Task requirements> Every line from the line containing "Ich warte noch" through the final line below is to be repeated exactly; no other line is.

===== Available records =====

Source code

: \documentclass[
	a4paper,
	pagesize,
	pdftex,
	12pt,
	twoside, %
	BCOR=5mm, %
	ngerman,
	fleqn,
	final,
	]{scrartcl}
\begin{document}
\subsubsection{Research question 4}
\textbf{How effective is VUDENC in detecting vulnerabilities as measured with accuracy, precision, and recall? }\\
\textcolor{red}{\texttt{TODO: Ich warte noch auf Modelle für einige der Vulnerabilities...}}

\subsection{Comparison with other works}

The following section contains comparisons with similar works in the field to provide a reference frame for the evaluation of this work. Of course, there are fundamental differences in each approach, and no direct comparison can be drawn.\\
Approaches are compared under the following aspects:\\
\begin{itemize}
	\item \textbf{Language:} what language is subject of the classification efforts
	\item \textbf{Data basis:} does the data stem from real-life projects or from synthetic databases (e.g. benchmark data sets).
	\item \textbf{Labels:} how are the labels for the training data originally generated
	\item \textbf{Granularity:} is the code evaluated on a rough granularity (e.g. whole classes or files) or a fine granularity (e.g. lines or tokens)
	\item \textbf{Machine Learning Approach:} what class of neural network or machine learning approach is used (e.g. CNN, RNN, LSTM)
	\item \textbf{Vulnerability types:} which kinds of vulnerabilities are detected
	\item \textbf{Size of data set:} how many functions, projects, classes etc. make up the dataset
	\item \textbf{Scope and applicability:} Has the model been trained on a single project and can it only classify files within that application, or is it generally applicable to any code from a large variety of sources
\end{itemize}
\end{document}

=====

Solution below>
\textcolor{red}{\texttt{TODO: Ich warte noch auf Modelle für einige der Vulnerabilities...}}

\subsection{Comparison with other works}

The following section contains comparisons with similar works in the field to provide a reference frame for the evaluation of this work. Of course, there are fundamental differences in each approach, and no direct comparison can be drawn.\\
Approaches are compared under the following aspects:\\
\begin{itemize}
	\item \textbf{Language:} what language is subject of the classification efforts
	\item \textbf{Data basis:} does the data stem from real-life projects or from synthetic databases (e.g. benchmark data sets).
	\item \textbf{Labels:} how are the labels for the training data originally generated
	\item \textbf{Granularity:} is the code evaluated on a rough granularity (e.g. whole classes or files) or a fine granularity (e.g. lines or tokens)
	\item \textbf{Machine Learning Approach:} what class of neural network or machine learning approach is used (e.g. CNN, RNN, LSTM)
	\item \textbf{Vulnerability types:} which kinds of vulnerabilities are detected
	\item \textbf{Size of data set:} how many functions, projects, classes etc. make up the dataset
	\item \textbf{Scope and applicability:} Has the model been trained on a single project and can it only classify files within that application, or is it generally applicable to any code from a large variety of sources
\end{itemize}
\end{document}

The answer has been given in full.